On sufficiency of the evidence, the court held the DNA evidence—combined with Burkett’s physical proximity to the hidden firearm and the exclusion of the bedroom’s owner as a contributor—was sufficient for a rational jury to find constructive possession beyond a reasonable doubt. The court also rejected Burkett’s speedy trial claim, finding that while the 25-month delay triggered a presumption of prejudice, the reasons for delay were overwhelmingly attributable to defense-side adjournments and competency proceedings, and Burkett suffered no cognizable prejudice to his defense. Finally, the court found no prosecutorial misconduct in the prosecutor’s closing-argument inference that Burkett hid the gun when officers arrived, as that inference was reasonably supported by the evidence.
Key Takeaways
- A defendant who is merely present as a visitor in another person’s home lacks Fourth Amendment standing to challenge a search of that home, even if incriminating evidence is found there; overnight guests may assert the right, but transient visitors may not.
- Trial counsel performs deficiently by failing to impeach a central prosecution witness with documented prior false statements, particularly where impeachment would reinforce rather than contradict the defense’s own theory of the case—but that deficiency alone does not warrant relief absent a showing that the outcome would likely have differed.
- Delays caused by defense counsel adjournments, counsel withdrawal, and competency proceedings are attributed to the defendant for speedy trial purposes and will not support a constitutional violation claim even when the total delay exceeds the 18-month presumptive-prejudice threshold.

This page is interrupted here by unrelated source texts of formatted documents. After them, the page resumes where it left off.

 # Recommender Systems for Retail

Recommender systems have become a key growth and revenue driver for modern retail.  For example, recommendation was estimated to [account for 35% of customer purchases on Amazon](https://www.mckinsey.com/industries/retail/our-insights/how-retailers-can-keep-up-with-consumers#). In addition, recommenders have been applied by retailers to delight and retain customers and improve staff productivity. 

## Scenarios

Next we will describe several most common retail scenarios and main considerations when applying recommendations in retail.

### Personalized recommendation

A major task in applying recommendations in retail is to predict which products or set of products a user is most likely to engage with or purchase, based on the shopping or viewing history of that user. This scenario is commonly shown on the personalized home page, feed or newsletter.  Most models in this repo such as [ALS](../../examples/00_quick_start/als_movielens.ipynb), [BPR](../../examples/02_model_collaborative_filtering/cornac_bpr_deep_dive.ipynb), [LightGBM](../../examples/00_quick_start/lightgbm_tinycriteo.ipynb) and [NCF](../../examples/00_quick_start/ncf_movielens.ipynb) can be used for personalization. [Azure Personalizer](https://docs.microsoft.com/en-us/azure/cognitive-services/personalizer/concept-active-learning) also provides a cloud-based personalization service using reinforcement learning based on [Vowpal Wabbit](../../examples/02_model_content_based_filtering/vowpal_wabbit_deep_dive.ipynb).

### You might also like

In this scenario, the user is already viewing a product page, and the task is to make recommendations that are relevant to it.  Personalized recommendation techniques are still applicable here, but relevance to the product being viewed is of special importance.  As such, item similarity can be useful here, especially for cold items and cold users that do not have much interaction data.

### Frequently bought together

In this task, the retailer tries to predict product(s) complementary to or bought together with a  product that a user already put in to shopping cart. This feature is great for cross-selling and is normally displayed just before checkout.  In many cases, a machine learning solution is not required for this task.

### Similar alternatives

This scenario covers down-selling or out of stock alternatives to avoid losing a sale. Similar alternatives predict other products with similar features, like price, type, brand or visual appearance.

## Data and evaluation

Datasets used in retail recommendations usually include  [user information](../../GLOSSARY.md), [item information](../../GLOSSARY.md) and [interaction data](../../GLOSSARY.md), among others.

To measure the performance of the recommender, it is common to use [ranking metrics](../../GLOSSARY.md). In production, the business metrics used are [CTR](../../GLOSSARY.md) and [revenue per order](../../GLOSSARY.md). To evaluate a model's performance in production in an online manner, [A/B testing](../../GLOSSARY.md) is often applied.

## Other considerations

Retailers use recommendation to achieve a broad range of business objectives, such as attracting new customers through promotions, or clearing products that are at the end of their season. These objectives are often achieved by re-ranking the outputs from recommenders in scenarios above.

- Strong DNA evidence linking a defendant to a concealed firearm, especially where the legitimate occupant of the space is excluded as a contributor, is sufficient to support a constructive possession conviction even without proof of actual physical handling.
Why It Matters
This decision illustrates the high bar defendants face when arguing ineffective assistance of counsel in cases anchored by forensic evidence. Even where an appellate court expressly finds counsel’s performance deficient—here, the failure to use documented prior perjury to impeach a police officer—the conviction will stand if independent evidence, such as DNA, adequately supports the verdict. Defense practitioners should note the court’s pointed observation that multiple non-exclusive theories of defense can and should be pursued simultaneously, and that labeling a tactical choice “strategy” does not shield it from scrutiny.
The case also serves as a practical reminder on speedy trial analysis: delays generated by defense-side requests—including competency evaluations—are charged against the defendant when applying the Barker v. Wingo balancing test, and incarceration on an unrelated charge during the delay undercuts any claim of personal prejudice from pretrial detention. Prosecutors litigating speedy trial motions in cases with complex pretrial histories should carefully document the source of each adjournment.